▸ **Goal of the exercise**
Could you repeat the records below exactly, leaving the pictures out?

▸ **Material supplied**
=== Begin Enclosure ===

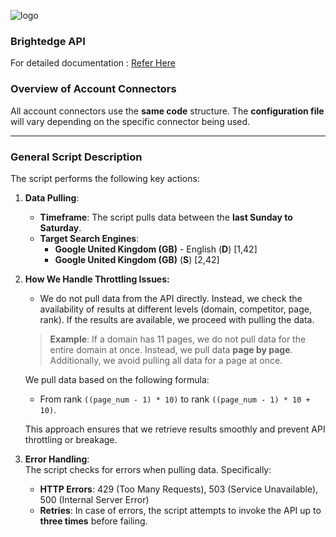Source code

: ![logo](https://www.brightedge.com/sites/all/themes/custom/brightedge_theme/logo_white.svg)

### Brightedge API
For detailed documentation : [Refer Here](./Brightedge.md)

### Overview of Account Connectors

All account connectors use the **same code** structure. The **configuration file** will vary depending on the specific connector being used.

---

### General Script Description

The script performs the following key actions:
1. **Data Pulling**:  
   - **Timeframe**: The script pulls data between the **last Sunday to Saturday**.
   - **Target Search Engines**:  
     - **Google United Kingdom (GB)** - English (**D**) [1,42]  
     - **Google United Kingdom (GB)** (**S**)  [2,42]
2. **How We Handle Throttling Issues:**
   - We do not pull data from the API directly. Instead, we check the availability of results at different levels (domain, competitor, page, rank). If the results are available, we proceed with pulling the data.
   
   > **Example**: If a domain has 11 pages, we do not pull data for the entire domain at once. Instead, we pull data **page by page**. Additionally, we avoid pulling all data for a page at once.
   
   We pull data based on the following formula:  
   - From rank `((page_num - 1) * 10)` to rank `((page_num - 1) * 10 + 10)`.  
   
   This approach ensures that we retrieve results smoothly and prevent API throttling or breakage.

3. **Error Handling**:  
   The script checks for errors when pulling data. Specifically:
   - **HTTP Errors**: 429 (Too Many Requests), 503 (Service Unavailable), 500 (Internal Server Error)
   - **Retries**: In case of errors, the script attempts to invoke the API up to **three times** before failing.




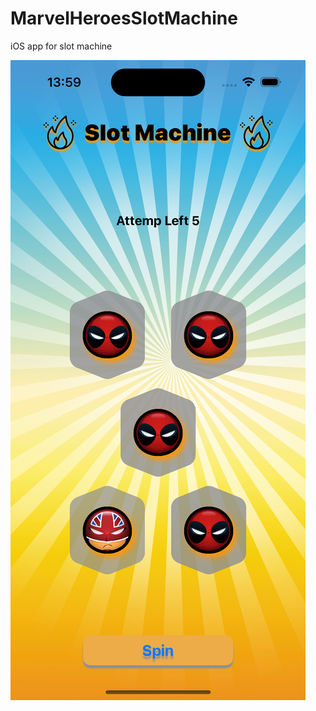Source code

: # MarvelHeroesSlotMachine
iOS app for slot machine

![ios-screenshot](https://github.com/deep-awasthi/MarvelHeroesSlotMachine/blob/main/Simulator%20Screenshot%20-%20iPhone%2015%20Pro%20-%202024-05-16%20at%2013.59.37.png)
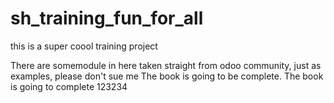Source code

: # sh_training_fun_for_all
this is a super coool training project 

There are somemodule in here taken straight from odoo community, just as examples, please don't sue me
The book is going to be complete.
The book is going to complete
123234
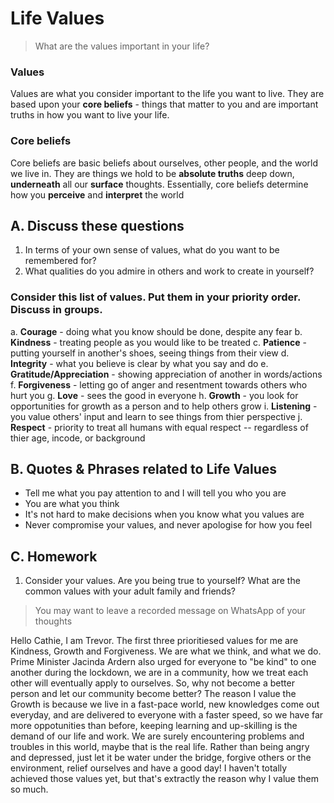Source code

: # Life Values

> What are the values important in your life?

### Values

Values are what you consider important to the life you want to live. They are
based upon your **core beliefs** - things that matter to you and are important
truths in how you want to live your life.

### Core beliefs

Core beliefs are basic beliefs about ourselves, other people, and the world we
live in. They are things we hold to be **absolute truths** deep down,
**underneath** all our **surface** thoughts. Essentially, core beliefs
determine how you **perceive** and **interpret** the world


## A. Discuss these questions

1. In terms of your own sense of values, what do you want to be remembered for?
2. What qualities do you admire in others and work to create in yourself?

### Consider this list of values. Put them in your priority order. Discuss in groups.

a. **Courage** - doing what you know should be done, despite any fear
b. **Kindness** - treating people as you would like to be treated
c. **Patience** - putting yourself in another's shoes, seeing things from their view
d. **Integrity** - what you believe is clear by what you say and do
e. **Gratitude/Appreciation** - showing appreciation of another in words/actions
f. **Forgiveness** - letting go of anger and resentment towards others who hurt you
g. **Love** - sees the good in everyone
h. **Growth** - you look for opportunities for growth as a person and to help others grow
i. **Listening** - you value others' input and learn to see things from thier perspective
j. **Respect** - priority to treat all humans with equal respect -- regardless of thier age, incode, or background

## B. Quotes & Phrases related to Life Values

* Tell me what you pay attention to and I will tell you who you are
* You are what you think
* It's not hard to make decisions when you know what you values are
* Never compromise your values, and never apologise for how you feel

## C. Homework

1. Consider your values. Are you being true to yourself? What are the common values with your adult family and friends?

> You may want to leave a recorded message on WhatsApp of your thoughts

Hello Cathie, I am Trevor.
The first three prioritiesed values for me are Kindness, Growth and Forgiveness.
We are what we think, and what we do. Prime Minister Jacinda Ardern also urged
for everyone to "be kind" to one another during the lockdown, we are in a
community, how we treat each other will eventually apply to ourselves. So, why
not become a better person and let our community become better?
The reason I value the Growth is because we live in a fast-pace world, new
knowledges come out everyday, and are delivered to everyone with a faster
speed, so we have far more oppotunities than before, keeping learning and
up-skilling is the demand of our life and work.
We are surely encountering problems and troubles in this world, maybe that is
the real life. Rather than being angry and depressed, just let it be water
under the bridge, forgive others or the environment, relief ourselves and have
a good day!
I haven't totally achieved those values yet, but that's extractly the reason
why I value them so much.
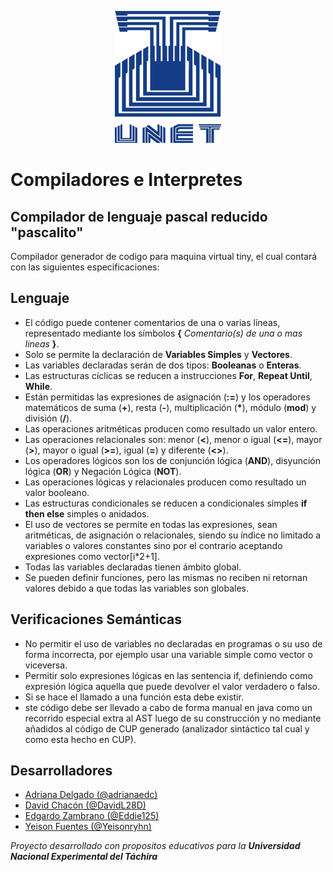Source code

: <p align="center">
  <img src="unet.png"/>
</p>

# Compiladores e Interpretes
## Compilador de lenguaje pascal reducido "pascalito"

Compilador generador de codigo para maquina virtual tiny, el cual contará con las siguientes especificaciones:

## Lenguaje

* El código puede contener comentarios de una o varias líneas, representado mediante los símbolos **{** *Comentario(s) de una o mas lineas* **}**.
* Solo se permite la declaración de **Variables Simples** y **Vectores**.
* Las variables declaradas serán de dos tipos: **Booleanas** o **Enteras**.
* Las estructuras cíclicas se reducen a instrucciones **For**, **Repeat Until**, **While**.
* Están permitidas las expresiones de asignación (**:=**) y los operadores matemáticos de suma (**+**), resta (**-**), multiplicación (**\***), módulo (**mod**) y división (**/**).
* Las operaciones aritméticas producen como resultado un valor entero.
* Las operaciones relacionales son: menor (**<**), menor o igual (**<=**), mayor (**>**), mayor o igual (**>=**), igual (**=**) y diferente (**<>**).
* Los operadores lógicos son los de conjunción lógica (**AND**), disyunción lógica (**OR**) y Negación Lógica (**NOT**).
* Las operaciones lógicas y relacionales producen como resultado un valor booleano.
* Las estructuras condicionales se reducen a condicionales simples **if then else** simples o anidados.
* El uso de vectores se permite en todas las expresiones, sean aritméticas, de asignación o relacionales, siendo su índice no limitado a variables o valores constantes sino por el contrario aceptando expresiones como vector[i*2+1].
* Todas las variables declaradas tienen ámbito global.
* Se pueden definir funciones, pero las mismas no reciben ni retornan valores debido a que todas las variables son globales.

## Verificaciones Semánticas

* No permitir el uso de variables no declaradas en programas o su uso de forma incorrecta, por ejemplo usar una variable simple como vector o viceversa.
* Permitir solo expresiones lógicas en las sentencia if, definiendo como expresión lógica aquella que puede devolver el valor verdadero o falso.
* Si se hace el llamado a una función esta debe existir.
* ste código debe ser llevado a cabo de forma manual en java como un recorrido especial extra al AST luego de su construcción y no mediante añadidos al código de CUP generado (analizador sintáctico tal cual y como esta hecho en CUP).

## Desarrolladores
* [Adriana Delgado (@adrianaedc)](https://gitlab.com/adrianaedc)
* [David Chacón (@DavidL28D)](https://github.com/DavidL28D)
* [Edgardo Zambrano (@Eddie125)](https://gitlab.com/Eddie125)
* [Yeison Fuentes (@Yeisonryhn)](https://gitlab.com/Yeisonryhn)

*Proyecto desarrollado con propositos educativos para la **Universidad Nacional Experimental del Táchira***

=== End Enclosure ===

▸ **Result below**
Source code

: ![logo](https://www.brightedge.com/sites/all/themes/custom/brightedge_theme/logo_white.svg)

### Brightedge API
For detailed documentation : [Refer Here](./Brightedge.md)

### Overview of Account Connectors

All account connectors use the **same code** structure. The **configuration file** will vary depending on the specific connector being used.

---

### General Script Description

The script performs the following key actions:
1. **Data Pulling**:  
   - **Timeframe**: The script pulls data between the **last Sunday to Saturday**.
   - **Target Search Engines**:  
     - **Google United Kingdom (GB)** - English (**D**) [1,42]  
     - **Google United Kingdom (GB)** (**S**)  [2,42]
2. **How We Handle Throttling Issues:**
   - We do not pull data from the API directly. Instead, we check the availability of results at different levels (domain, competitor, page, rank). If the results are available, we proceed with pulling the data.
   
   > **Example**: If a domain has 11 pages, we do not pull data for the entire domain at once. Instead, we pull data **page by page**. Additionally, we avoid pulling all data for a page at once.
   
   We pull data based on the following formula:  
   - From rank `((page_num - 1) * 10)` to rank `((page_num - 1) * 10 + 10)`.  
   
   This approach ensures that we retrieve results smoothly and prevent API throttling or breakage.

3. **Error Handling**:  
   The script checks for errors when pulling data. Specifically:
   - **HTTP Errors**: 429 (Too Many Requests), 503 (Service Unavailable), 500 (Internal Server Error)
   - **Retries**: In case of errors, the script attempts to invoke the API up to **three times** before failing.




Source code

: # MarvelHeroesSlotMachine
iOS app for slot machine

![ios-screenshot](https://github.com/deep-awasthi/MarvelHeroesSlotMachine/blob/main/Simulator%20Screenshot%20-%20iPhone%2015%20Pro%20-%202024-05-16%20at%2013.59.37.png)
Source code

: # sh_training_fun_for_all
this is a super coool training project 

There are somemodule in here taken straight from odoo community, just as examples, please don't sue me
The book is going to be complete.
The book is going to complete
123234
Source code

: # Life Values

> What are the values important in your life?

### Values

Values are what you consider important to the life you want to live. They are
based upon your **core beliefs** - things that matter to you and are important
truths in how you want to live your life.

### Core beliefs

Core beliefs are basic beliefs about ourselves, other people, and the world we
live in. They are things we hold to be **absolute truths** deep down,
**underneath** all our **surface** thoughts. Essentially, core beliefs
determine how you **perceive** and **interpret** the world


## A. Discuss these questions

1. In terms of your own sense of values, what do you want to be remembered for?
2. What qualities do you admire in others and work to create in yourself?

### Consider this list of values. Put them in your priority order. Discuss in groups.

a. **Courage** - doing what you know should be done, despite any fear
b. **Kindness** - treating people as you would like to be treated
c. **Patience** - putting yourself in another's shoes, seeing things from their view
d. **Integrity** - what you believe is clear by what you say and do
e. **Gratitude/Appreciation** - showing appreciation of another in words/actions
f. **Forgiveness** - letting go of anger and resentment towards others who hurt you
g. **Love** - sees the good in everyone
h. **Growth** - you look for opportunities for growth as a person and to help others grow
i. **Listening** - you value others' input and learn to see things from thier perspective
j. **Respect** - priority to treat all humans with equal respect -- regardless of thier age, incode, or background

## B. Quotes & Phrases related to Life Values

* Tell me what you pay attention to and I will tell you who you are
* You are what you think
* It's not hard to make decisions when you know what you values are
* Never compromise your values, and never apologise for how you feel

## C. Homework

1. Consider your values. Are you being true to yourself? What are the common values with your adult family and friends?

> You may want to leave a recorded message on WhatsApp of your thoughts

Hello Cathie, I am Trevor.
The first three prioritiesed values for me are Kindness, Growth and Forgiveness.
We are what we think, and what we do. Prime Minister Jacinda Ardern also urged
for everyone to "be kind" to one another during the lockdown, we are in a
community, how we treat each other will eventually apply to ourselves. So, why
not become a better person and let our community become better?
The reason I value the Growth is because we live in a fast-pace world, new
knowledges come out everyday, and are delivered to everyone with a faster
speed, so we have far more oppotunities than before, keeping learning and
up-skilling is the demand of our life and work.
We are surely encountering problems and troubles in this world, maybe that is
the real life. Rather than being angry and depressed, just let it be water
under the bridge, forgive others or the environment, relief ourselves and have
a good day!
I haven't totally achieved those values yet, but that's extractly the reason
why I value them so much.
Source code

: <p align="center">
  <img src="unet.png"/>
</p>

# Compiladores e Interpretes
## Compilador de lenguaje pascal reducido "pascalito"

Compilador generador de codigo para maquina virtual tiny, el cual contará con las siguientes especificaciones:

## Lenguaje

* El código puede contener comentarios de una o varias líneas, representado mediante los símbolos **{** *Comentario(s) de una o mas lineas* **}**.
* Solo se permite la declaración de **Variables Simples** y **Vectores**.
* Las variables declaradas serán de dos tipos: **Booleanas** o **Enteras**.
* Las estructuras cíclicas se reducen a instrucciones **For**, **Repeat Until**, **While**.
* Están permitidas las expresiones de asignación (**:=**) y los operadores matemáticos de suma (**+**), resta (**-**), multiplicación (**\***), módulo (**mod**) y división (**/**).
* Las operaciones aritméticas producen como resultado un valor entero.
* Las operaciones relacionales son: menor (**<**), menor o igual (**<=**), mayor (**>**), mayor o igual (**>=**), igual (**=**) y diferente (**<>**).
* Los operadores lógicos son los de conjunción lógica (**AND**), disyunción lógica (**OR**) y Negación Lógica (**NOT**).
* Las operaciones lógicas y relacionales producen como resultado un valor booleano.
* Las estructuras condicionales se reducen a condicionales simples **if then else** simples o anidados.
* El uso de vectores se permite en todas las expresiones, sean aritméticas, de asignación o relacionales, siendo su índice no limitado a variables o valores constantes sino por el contrario aceptando expresiones como vector[i*2+1].
* Todas las variables declaradas tienen ámbito global.
* Se pueden definir funciones, pero las mismas no reciben ni retornan valores debido a que todas las variables son globales.

## Verificaciones Semánticas

* No permitir el uso de variables no declaradas en programas o su uso de forma incorrecta, por ejemplo usar una variable simple como vector o viceversa.
* Permitir solo expresiones lógicas en las sentencia if, definiendo como expresión lógica aquella que puede devolver el valor verdadero o falso.
* Si se hace el llamado a una función esta debe existir.
* ste código debe ser llevado a cabo de forma manual en java como un recorrido especial extra al AST luego de su construcción y no mediante añadidos al código de CUP generado (analizador sintáctico tal cual y como esta hecho en CUP).

## Desarrolladores
* [Adriana Delgado (@adrianaedc)](https://gitlab.com/adrianaedc)
* [David Chacón (@DavidL28D)](https://github.com/DavidL28D)
* [Edgardo Zambrano (@Eddie125)](https://gitlab.com/Eddie125)
* [Yeison Fuentes (@Yeisonryhn)](https://gitlab.com/Yeisonryhn)

*Proyecto desarrollado con propositos educativos para la **Universidad Nacional Experimental del Táchira***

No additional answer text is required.